= Secure signature creation device =

A secure signature creation device (SSCD) is a specific type of computer hardware or software that is used in creating an electronic signature. To be put into service as a secure signature creation device, the device must meet the rigorous requirements laid out under Annex II of Regulation (EU) No 910/2014 (eIDAS), where it is referred to as a qualified (electronic) signature creation device (QSCD). Using secure signature creation devices helps in facilitating online business processes that save time and money with transactions made within the public and private sectors.

==Description==
The minimum requirements that must be met to elevate an electronic signature creation device to the level of a secure signature creation device are provided in Annex II of eIDAS. Through appropriate procedural and technical means, the device must reasonably assure the confidentiality of the data used to create an electronic signature. It further must ensure that the data used to create an electronic signature is unique and only used once. Lastly it shall only allow a qualified trust service provider or certificate authority to create or manage a signatory’s electronic signature data.

To ensure security, signature creation data used by the SSCD to create an electronic signature must provide reasonable protection through current technology to prevent forgery or duplication of the signature. The creation data must remain under the sole control of its signatory to prevent unauthorized use. The SSCD itself is prohibited from altering the signature’s accompanying data.

When a trust service provider or certificate authority places an SSCD into service, they must securely prepare the device according to Annex II of eIDAS in fully compliance to the following three conditions:
1. While in use or in storage, the SSCD must remain secure.
2. Further, a reactivation and deactivation of the SSCD must occur under secure conditions.
3. Any user activation data, include PIN codes be delivered separately from the SSCD after being prepared securely.

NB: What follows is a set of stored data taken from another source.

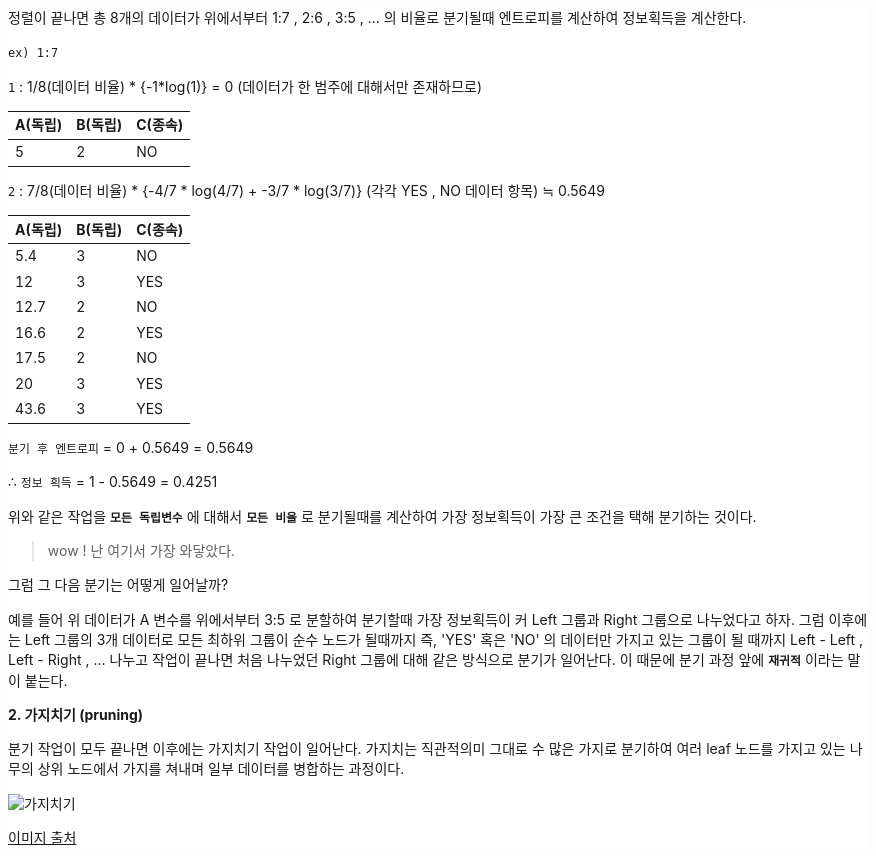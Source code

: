

정렬이 끝나면 총 8개의 데이터가 위에서부터 1:7 , 2:6 , 3:5 , ... 의 비율로 분기될때 엔트로피를 계산하여 정보획득을 계산한다.

`ex) 1:7` 

`1` : 1/8(데이터 비율) * {-1*log(1)} = 0  (데이터가 한 범주에 대해서만 존재하므로)

| A(독립) | B(독립) | C(종속) |
| ------- | ------- | ------- |
| 5       | 2       | NO      |

`2` : 7/8(데이터 비율) * {-4/7 * log(4/7)  +  -3/7 * log(3/7)} (각각 YES , NO 데이터 항목)  ≒ 0.5649

| A(독립) | B(독립) | C(종속) |
| ------- | ------- | ------- |
| 5.4     | 3       | NO      |
| 12      | 3       | YES     |
| 12.7    | 2       | NO      |
| 16.6    | 2       | YES     |
| 17.5    | 2       | NO      |
| 20      | 3       | YES     |
| 43.6    | 3       | YES     |

`분기 후 엔트로피` = 0 + 0.5649 = 0.5649

∴ `정보 획득` = 1 - 0.5649 = 0.4251



위와 같은 작업을 __`모든 독립변수`__ 에 대해서 __`모든 비율`__ 로 분기될때를 계산하여 가장 정보획득이 가장 큰 조건을 택해 분기하는 것이다.

> wow ! 난 여기서 가장 와닿았다.



그럼 그 다음 분기는 어떻게 일어날까?



예를 들어 위 데이터가 A 변수를 위에서부터 3:5 로 분할하여 분기할때 가장 정보획득이 커 Left 그룹과 Right 그룹으로 나누었다고 하자. 그럼 이후에는 Left 그룹의 3개 데이터로 모든 최하위 그룹이 순수 노드가 될때까지 즉, 'YES' 혹은 'NO' 의 데이터만 가지고 있는 그룹이 될 때까지 Left - Left , Left - Right , ... 나누고 작업이 끝나면 처음 나누었던 Right 그룹에 대해 같은 방식으로 분기가 일어난다. 이 때문에 분기 과정 앞에 __`재귀적`__ 이라는 말이 붙는다.



__2. 가지치기 (pruning)__

 분기 작업이 모두 끝나면 이후에는 가지치기 작업이 일어난다. 가지치는 직관적의미 그대로 수 많은 가지로 분기하여 여러 leaf 노드를 가지고 있는 나무의 상위 노드에서 가지를 쳐내며 일부 데이터를 병합하는 과정이다.

![가지치기](https://alanjeffares.files.wordpress.com/2018/07/pruning-001.png?w=601&h=334)

[이미지 출처](https://www.google.com/url?sa=i&url=https%3A%2F%2Falanjeffares.wordpress.com%2Ftutorials%2Fdecision-tree%2F&psig=AOvVaw0DujziE98KAzAU4_qLs720&ust=1601217782278000&source=images&cd=vfe&ved=0CAIQjRxqFwoTCKi6uJ2Hh-wCFQAAAAAdAAAAABAK)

==International security assurance requirements for SSCDs==

The secure signature creation device must also meet the international standard for computer security certification, referred to as the Common Criteria for Information Technology Security Evaluation (ISO/IEC 15408). This standard gives computer system users the ability to specify security requirements via Protection Profiles (PPs) for security functional requirements (SFRs) and security assurance requirements (SARs). The trust service provider or certificate authority is the required to implement the specified requirements and attest to their product’s security attributes. A third-party testing laboratory then evaluates the device to ensure that the level of security is as claimed by the provider.

==Central authentication service==

When a secure signature creation device is used as part of a central authentication service (CAS), it may act as a CAS server in multi-tier authentication scenarios. The CAS software protocol allows users to be authenticated when signing into a web application.

The common scheme for a CAS protocol includes the client’s web browser, an application requesting authentication and the CAS server. When authentication is needed, the application will send a request to the CAS server. The server will then compare the user’s credentials against its database. If the information matches, the CAS will respond that the user has been authenticated.

==Legal implications regarding secure signature creation devices==

eIDAS has provided a tiered approach to determining the legal implications of electronic signatures. A signature that has been created with a secure signature creation device is considered to have the strongest probative value. A document or message that has been signed with such a device is non-repudiable, meaning the signatory cannot deny they are responsible for the creation of the signature.

Regulation (EU) No 910/2014 (eIDAS) evolved from Directive 1999/93/EC, the Electronic Signatures Directive. The intent of the directive was to make EU Member States responsible for creating legislation that would allow for the creation of the European Union’s electronic signing system. The eIDAS Regulation required all Member States to follow its specifications for electronic signatures by its effective date of 1 July 2016.